Oracle Database and Microsoft Azure AD can be configured to allow users and applications to connect to the database using their Azure AD credentials.

Azure AD users and applications can log in with Azure AD Single Sign On (SSO) credentials to access the standalone and CDB multitenant databases. This is done with an Azure AD OAuth2 access token that the user or application first requests from Azure AD. This OAuth2 access token contains the user identity and database access information and is then sent to the database. Refer to Refer to the Microsoft article Passwordless authentication options for Azure Active Directory for information about configuring multi-factor and passwordless authentication.

You can perform this integration in the following Oracle Database environments:

The instructions for configuring Azure AD use the term “Oracle Database” to encompass these environments.

This type of integration enables the Azure AD user to access an Oracle Database instance. Azure AD users and applications can log in with Azure AD Single Sign On (SSO) credentials to get an Azure AD OAuth2 access token to send to the database.

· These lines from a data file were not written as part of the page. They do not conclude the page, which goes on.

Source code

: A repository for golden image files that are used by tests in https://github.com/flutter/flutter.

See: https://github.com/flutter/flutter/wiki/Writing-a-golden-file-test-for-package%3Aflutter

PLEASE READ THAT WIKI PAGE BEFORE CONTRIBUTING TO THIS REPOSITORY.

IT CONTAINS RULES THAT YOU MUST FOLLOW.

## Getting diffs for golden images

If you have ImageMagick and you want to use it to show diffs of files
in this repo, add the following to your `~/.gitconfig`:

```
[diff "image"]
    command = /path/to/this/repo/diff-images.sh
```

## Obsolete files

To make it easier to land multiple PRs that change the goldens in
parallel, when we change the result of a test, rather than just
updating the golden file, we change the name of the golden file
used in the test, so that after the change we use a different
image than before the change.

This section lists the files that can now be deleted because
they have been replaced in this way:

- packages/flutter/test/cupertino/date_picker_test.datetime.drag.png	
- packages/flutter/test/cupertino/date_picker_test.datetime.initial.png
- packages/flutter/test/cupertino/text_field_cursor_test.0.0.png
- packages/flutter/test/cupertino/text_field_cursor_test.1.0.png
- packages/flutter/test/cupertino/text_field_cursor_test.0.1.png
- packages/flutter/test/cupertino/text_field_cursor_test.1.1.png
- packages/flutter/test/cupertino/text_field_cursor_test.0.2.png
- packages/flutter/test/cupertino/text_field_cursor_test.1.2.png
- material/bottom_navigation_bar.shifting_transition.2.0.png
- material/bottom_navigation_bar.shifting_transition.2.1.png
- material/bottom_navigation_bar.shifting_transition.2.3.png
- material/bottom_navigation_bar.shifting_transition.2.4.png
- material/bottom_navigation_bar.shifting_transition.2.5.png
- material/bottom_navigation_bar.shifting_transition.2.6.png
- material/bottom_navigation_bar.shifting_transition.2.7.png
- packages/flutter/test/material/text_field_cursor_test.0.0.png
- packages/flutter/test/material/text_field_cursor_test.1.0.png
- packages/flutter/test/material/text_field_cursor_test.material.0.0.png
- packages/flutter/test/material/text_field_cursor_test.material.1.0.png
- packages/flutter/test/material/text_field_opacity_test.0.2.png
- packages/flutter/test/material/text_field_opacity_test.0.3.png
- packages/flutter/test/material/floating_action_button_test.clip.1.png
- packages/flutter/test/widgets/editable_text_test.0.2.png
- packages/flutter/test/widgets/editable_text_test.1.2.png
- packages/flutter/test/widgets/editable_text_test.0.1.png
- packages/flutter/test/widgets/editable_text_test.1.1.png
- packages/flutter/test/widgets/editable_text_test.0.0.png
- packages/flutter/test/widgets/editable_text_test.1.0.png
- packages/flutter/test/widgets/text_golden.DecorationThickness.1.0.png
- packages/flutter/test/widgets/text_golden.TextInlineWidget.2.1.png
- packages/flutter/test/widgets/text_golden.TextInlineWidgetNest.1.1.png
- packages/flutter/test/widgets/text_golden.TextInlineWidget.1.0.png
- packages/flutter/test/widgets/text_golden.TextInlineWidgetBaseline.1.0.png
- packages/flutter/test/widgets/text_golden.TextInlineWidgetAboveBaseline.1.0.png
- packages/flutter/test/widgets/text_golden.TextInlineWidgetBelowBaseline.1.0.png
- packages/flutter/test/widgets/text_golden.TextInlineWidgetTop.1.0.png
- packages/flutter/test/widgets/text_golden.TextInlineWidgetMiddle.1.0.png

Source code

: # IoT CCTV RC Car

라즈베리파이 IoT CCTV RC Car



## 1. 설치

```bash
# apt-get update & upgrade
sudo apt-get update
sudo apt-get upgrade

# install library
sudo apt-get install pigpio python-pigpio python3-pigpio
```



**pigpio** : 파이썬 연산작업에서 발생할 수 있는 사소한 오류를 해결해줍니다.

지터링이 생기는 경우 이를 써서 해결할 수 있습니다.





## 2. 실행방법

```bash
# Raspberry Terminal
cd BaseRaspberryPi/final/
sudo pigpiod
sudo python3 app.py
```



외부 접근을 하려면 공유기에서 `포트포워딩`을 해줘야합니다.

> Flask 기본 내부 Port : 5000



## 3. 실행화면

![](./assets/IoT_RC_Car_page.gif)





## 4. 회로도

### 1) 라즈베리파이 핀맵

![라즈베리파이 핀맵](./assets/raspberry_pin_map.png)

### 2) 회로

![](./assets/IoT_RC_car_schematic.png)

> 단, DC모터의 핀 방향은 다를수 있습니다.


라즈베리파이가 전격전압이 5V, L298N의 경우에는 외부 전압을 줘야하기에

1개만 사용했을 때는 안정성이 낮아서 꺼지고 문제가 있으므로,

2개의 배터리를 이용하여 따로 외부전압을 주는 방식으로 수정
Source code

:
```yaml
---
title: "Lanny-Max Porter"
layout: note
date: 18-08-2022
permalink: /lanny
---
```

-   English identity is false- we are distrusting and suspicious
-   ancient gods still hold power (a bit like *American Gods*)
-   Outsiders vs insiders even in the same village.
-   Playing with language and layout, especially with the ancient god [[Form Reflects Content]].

The Azure AD administrator creates and registers Oracle Database with Azure AD. Within Azure AD, this is called an app registration, which is short for application registration. This is the digital information that Azure AD must know about the software that is using Azure AD. The Azure AD administrator also creates application (app) roles for the database app registration in Azure AD. App roles connect Azure users, groups, and applications to database schemas and roles. The Azure AD administrator assigns Azure AD users, groups, or applications to the app roles. These app roles are mapped to a database global schema or a global role or to both a schema and a role. An Azure AD user, group, or application that is assigned to an app role will be mapped to a database global schema, global role, or to both a schema and a role. An Oracle global schema can also be mapped exclusively to an Azure AD user. An Azure AD guest user (non-organization user) or an Azure AD service principal (application) can only be mapped to a database global schema through an Azure AD app role. An Oracle global role can only be mapped from an Azure app role and cannot be mapped from an Azure user.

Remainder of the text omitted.